#### [Problem description]
Below are records; how many of their lines hold the string "last"? Reply with nothing but the number.

#### [Raw data]
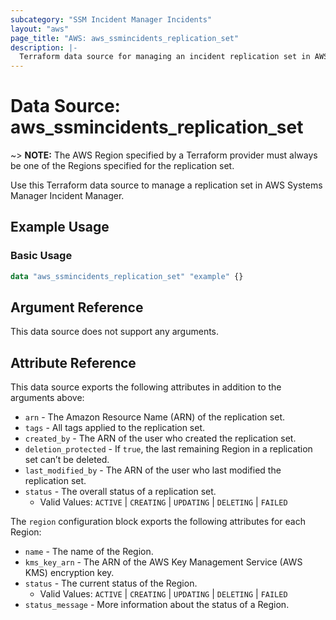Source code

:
 ```yaml
---
subcategory: "SSM Incident Manager Incidents"
layout: "aws"
page_title: "AWS: aws_ssmincidents_replication_set"
description: |-
  Terraform data source for managing an incident replication set in AWS Systems Manager Incident Manager.
---
```


# Data Source: aws_ssmincidents_replication_set

~> **NOTE:** The AWS Region specified by a Terraform provider must always be one of the Regions specified for the replication set.

Use this Terraform data source to manage a replication set in AWS Systems Manager Incident Manager.

## Example Usage

### Basic Usage

```terraform
data "aws_ssmincidents_replication_set" "example" {}
```

## Argument Reference

This data source does not support any arguments.

## Attribute Reference

This data source exports the following attributes in addition to the arguments above:

* `arn` - The Amazon Resource Name (ARN) of the replication set.
* `tags` - All tags applied to the replication set.
* `created_by` - The ARN of the user who created the replication set.
* `deletion_protected` - If `true`, the last remaining Region in a replication set can’t be deleted.
* `last_modified_by` - The ARN of the user who last modified the replication set.
* `status` - The overall status of a replication set.
    * Valid Values: `ACTIVE` | `CREATING` | `UPDATING` | `DELETING` | `FAILED`

The `region` configuration block exports the following attributes for each Region:

* `name` - The name of the Region.
* `kms_key_arn` - The ARN of the AWS Key Management Service (AWS KMS) encryption key.
* `status` - The current status of the Region.
    * Valid Values: `ACTIVE` | `CREATING` | `UPDATING` | `DELETING` | `FAILED`
* `status_message` - More information about the status of a Region.
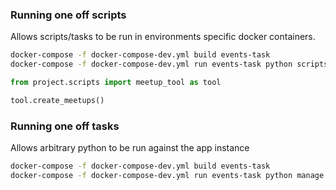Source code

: ### Running one off scripts

Allows scripts/tasks to be run in environments specific docker containers.

```bash
docker-compose -f docker-compose-dev.yml build events-task
docker-compose -f docker-compose-dev.yml run events-task python scripts/test.py
```

```python
from project.scripts import meetup_tool as tool

tool.create_meetups()
```

### Running one off tasks

Allows arbitrary python to be run against the app instance

```bash
docker-compose -f docker-compose-dev.yml build events-task
docker-compose -f docker-compose-dev.yml run events-task python manage.py shell
```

#### [Solution]
2